Still, you can observe the dramatic performance degradation when doing concurrent file writes on HDDs.

Riven · September 15, 2011, 2:41pm

It seems concurrently writing to files results in incredible fragmentation (making it hard to find new free clusters), which somehow remains the case after deletion of the files.

nsigma · September 15, 2011, 3:11pm

But you wouldn’t do these for every block of data you write. To use your example above, there are databases which don’t even bother to do this after every write. There are other ways of achieving data integrity, and for that matter these still don’t guarantee the data is actually written to the disk depending on the hardware.

I wasn’t disputing you were seeing this, just your comment about head-seek for every context-shift. It’d be interesting to see how this differs across filesystems and OS’s. For that matter, I assume you’ve tried the above benchmark with multiple threads as opposed to just multiple writes? I could understand why these two circumstances could be treated very differently in the underlying filesystem.

sproingie · September 15, 2011, 4:07pm

I don’t think anyone disputes that concurrent access harms throughput. The reasons why this are more likely to do with context switching overhead and buffer cache busting than any universal truths about physical properties of the HDD, since you can see the effect even on a SSD (though it seems to take more threads to do it).

Even putting aside I/O, there’s plenty of other reasons to avoid using threads unless you really need parallel execution on multiple cores (and most I/O doesn’t need it). Even then you should at least be using java.util.concurrent.

Riven · September 15, 2011, 4:21pm

: The benchmark runs in a single thread and only uses a single 4K byte[].

nsigma · September 15, 2011, 4:57pm

Yes, I do! If you’d said “I don’t think anyone disputes that concurrent access harms throughput on some systems” maybe. I’ve no doubt of the results people have seen so far, but the whole thing is very dependent on the underlying OS and filesystem.

Eg. Riven’s benchmark on Linux with ext4

wrote 1 files of 512MB in 9 sec, total throughput: 56MB/sec wrote 2 files of 512MB in 16 sec, total throughput: 64MB/sec wrote 3 files of 512MB in 29 sec, total throughput: 51MB/sec wrote 4 files of 512MB in 39 sec, total throughput: 52MB/sec wrote 5 files of 512MB in 48 sec, total throughput: 50MB/sec wrote 6 files of 512MB in 57 sec, total throughput: 48MB/sec wrote 7 files of 512MB in 69 sec, total throughput: 49MB/sec wrote 8 files of 512MB in 78 sec, total throughput: 48MB/sec

That seems fairly consistent to me. Though my laptop HD is so slow to start with, I’m not sure it’s a fair benchmark! ;D

Not sure exactly what you’re getting at here, but there are plenty of good reasons to use Threads. While I/O is not necessarily one of them, I’m not sure unnecessarily serializing (synchronizing) your threading model for I/O is always justified either.
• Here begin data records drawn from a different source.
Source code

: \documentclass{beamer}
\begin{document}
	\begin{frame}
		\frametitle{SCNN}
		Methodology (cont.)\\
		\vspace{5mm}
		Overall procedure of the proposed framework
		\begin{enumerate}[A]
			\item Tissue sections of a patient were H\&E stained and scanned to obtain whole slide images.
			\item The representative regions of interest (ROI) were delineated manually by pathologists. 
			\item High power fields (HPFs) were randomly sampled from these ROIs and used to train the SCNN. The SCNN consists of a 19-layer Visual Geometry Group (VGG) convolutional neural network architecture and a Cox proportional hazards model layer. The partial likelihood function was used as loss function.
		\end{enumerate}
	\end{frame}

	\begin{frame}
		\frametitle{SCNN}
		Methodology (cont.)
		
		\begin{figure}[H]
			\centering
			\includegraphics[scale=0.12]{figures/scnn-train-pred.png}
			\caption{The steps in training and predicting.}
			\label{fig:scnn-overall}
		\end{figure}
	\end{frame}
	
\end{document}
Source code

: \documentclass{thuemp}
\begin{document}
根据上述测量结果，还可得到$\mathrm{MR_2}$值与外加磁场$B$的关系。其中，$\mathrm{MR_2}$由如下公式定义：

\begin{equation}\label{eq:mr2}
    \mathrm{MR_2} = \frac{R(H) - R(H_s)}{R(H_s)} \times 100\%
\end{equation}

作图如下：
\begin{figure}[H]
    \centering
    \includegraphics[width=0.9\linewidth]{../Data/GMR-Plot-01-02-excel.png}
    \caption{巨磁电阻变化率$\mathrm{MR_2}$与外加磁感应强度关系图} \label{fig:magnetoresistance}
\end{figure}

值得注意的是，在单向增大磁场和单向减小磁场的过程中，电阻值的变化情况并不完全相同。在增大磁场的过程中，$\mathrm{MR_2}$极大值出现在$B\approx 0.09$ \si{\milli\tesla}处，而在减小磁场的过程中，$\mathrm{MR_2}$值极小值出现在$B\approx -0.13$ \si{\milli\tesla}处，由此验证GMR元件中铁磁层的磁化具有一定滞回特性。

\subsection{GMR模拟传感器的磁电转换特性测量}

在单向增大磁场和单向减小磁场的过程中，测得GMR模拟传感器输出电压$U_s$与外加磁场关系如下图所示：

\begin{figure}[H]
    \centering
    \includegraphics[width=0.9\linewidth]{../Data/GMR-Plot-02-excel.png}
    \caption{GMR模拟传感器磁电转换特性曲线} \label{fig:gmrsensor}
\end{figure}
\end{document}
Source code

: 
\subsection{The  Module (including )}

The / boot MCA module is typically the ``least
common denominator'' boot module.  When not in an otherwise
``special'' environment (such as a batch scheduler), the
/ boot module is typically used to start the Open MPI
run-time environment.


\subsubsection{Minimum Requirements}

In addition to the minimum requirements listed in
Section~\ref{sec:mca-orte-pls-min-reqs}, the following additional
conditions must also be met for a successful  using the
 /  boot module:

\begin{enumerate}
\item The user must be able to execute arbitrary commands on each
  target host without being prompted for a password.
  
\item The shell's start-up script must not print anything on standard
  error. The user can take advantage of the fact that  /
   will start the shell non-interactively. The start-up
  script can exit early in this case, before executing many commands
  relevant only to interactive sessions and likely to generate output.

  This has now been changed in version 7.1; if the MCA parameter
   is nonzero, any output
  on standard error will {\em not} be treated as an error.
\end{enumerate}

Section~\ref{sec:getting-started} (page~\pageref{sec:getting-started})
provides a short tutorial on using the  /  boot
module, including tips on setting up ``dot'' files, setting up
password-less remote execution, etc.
… just off to delete all them tmp files before I forget they’re there and wonder why my disk has shrunk. :

sproingie · September 15, 2011, 4:58pm

Sounds like you’re measuring burst latency then. The valuable lesson we learned in that case how badly HDD makers lie.

Riven · September 15, 2011, 5:01pm

Interesting stuff, didn’t realize it could be simply NTFS being crappy at concurrent access.
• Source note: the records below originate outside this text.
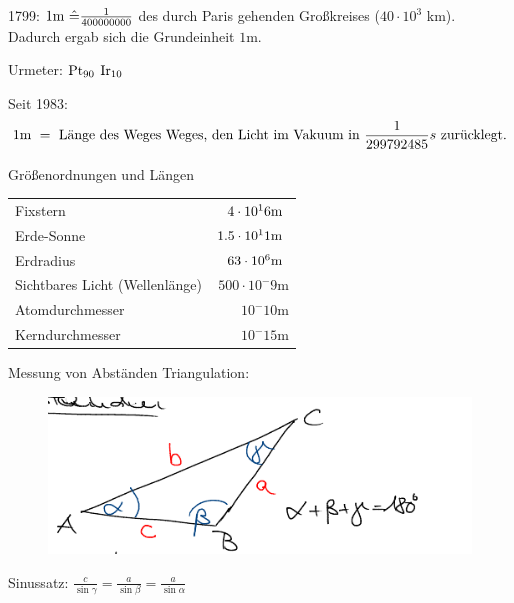 \documentclass[a4paper,10pt]{scrartcl}
\begin{document}
\begin{enumerate}[a)]
 1799: $1 \text{m } \hat = \frac{1}{400000000}$ des durch Paris gehenden Großkreises ($40\cdot 10^3$ km). Dadurch ergab sich die Grundeinheit $1$m.

 Urmeter: $\ce{Pt_{90}}$ $\ce{Ir_{10}}$

 Seit 1983:
 \[
  1\text{m }=\text{ Länge des Weges Weges, den Licht im Vakuum in $\frac{1}{299792485} s$ zurücklegt.}
 \]

\begin{seg}{Größenordnungen und Längen}


 \begin{tabular}{l r}
  Fixstern & $4\cdot 10^16 \text{m }$\\
  Erde-Sonne & $1.5 \cdot 10^11 \text{m }$\\
 Erdradius & $63 \cdot 10^6 \text{m } $\\
 Sichtbares Licht (Wellenlänge) & $ 500\cdot 10^-9$m \\
 Atomdurchmesser & $10^-10$m  \\
 Kerndurchmesser & $10 ^-15$m
 \end{tabular}
 \end{seg}
 \begin{seg}{Messung von Abständen}
 Triangulation:
 \begin{figure}[h]
  \includegraphics[scale=0.5]{fig7.png}
 \end{figure}
 Sinussatz: $\frac{c}{\sin\gamma} = \frac{a}{\sin{\beta}}=\frac{a}{\sin\alpha}$ \\
 

\end{seg}
\end{enumerate}
\end{document}
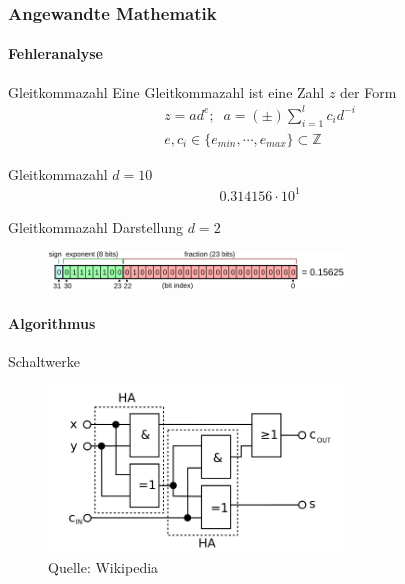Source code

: \documentclass{beamer}
\begin{document}
\begin{frame}
    \frametitle{Angewandte Mathematik}
\framesubtitle{Fehleranalyse}
    \begin{block}{Gleitkommazahl}
Eine Gleitkommazahl ist eine Zahl $z$ der Form
\begin{align*}
z = a d^e ; \;\;
a = (\pm) \sum_{i=1}^l c_i d^{-i} \\
e, c_i \in \{e_{min}, \cdots , e_{max}  \} \subset \mathbb{Z}
\end{align*}
\end{block}

    \begin{block}{Gleitkommazahl $d=10$}
\begin{align*}
0.314156 \cdot 10^1
\end{align*}
\end{block}

\begin{block}{Gleitkommazahl Darstellung $d=2$}
\begin{figure}[H]
    \centering
  \includegraphics[width=0.7\textwidth]{images/float}\end{figure}
\end{block}

 \end{frame}

 \begin{frame}
    \framesubtitle{Algorithmus}
        \begin{block}{Schaltwerke}
    \begin{figure}[H]
          \centering
        \includegraphics[width=0.7\textwidth]{images/Volladdierer}
          \caption{Quelle: Wikipedia}
    \end{figure}
    \end{block}
    
     \end{frame}
    
\end{document}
Then again, maybe EXT4 is just always slow

Riven · September 15, 2011, 5:03pm

Can we assume FileOutputStream.close() sync’s to the storage device?

If so, then my benchmark still stands :persecutioncomplex:

sproingie · September 15, 2011, 5:06pm

ext4 can be pretty zippy but it depends on how you tune it. Out of the box settings tend to be paranoid and use synchronous journaling, and on a laptop it’s probably a good idea to keep it that way.

Talking to a guy now who’s working on a supercomputer with 6TB of RAM. I could probably avoid hitting the disk on that baby

theagentd · September 15, 2011, 5:35pm

I wouldn’t assume that. I don’t think Java would force something like that, as it’s an OS feature. Most of the time with hard drive access you aren’t interested in the data actually being written to the hard drive immediately, only that it will be written eventually. If close() forced a cache flush, it would negate everything gained from actually having the cache in the first place.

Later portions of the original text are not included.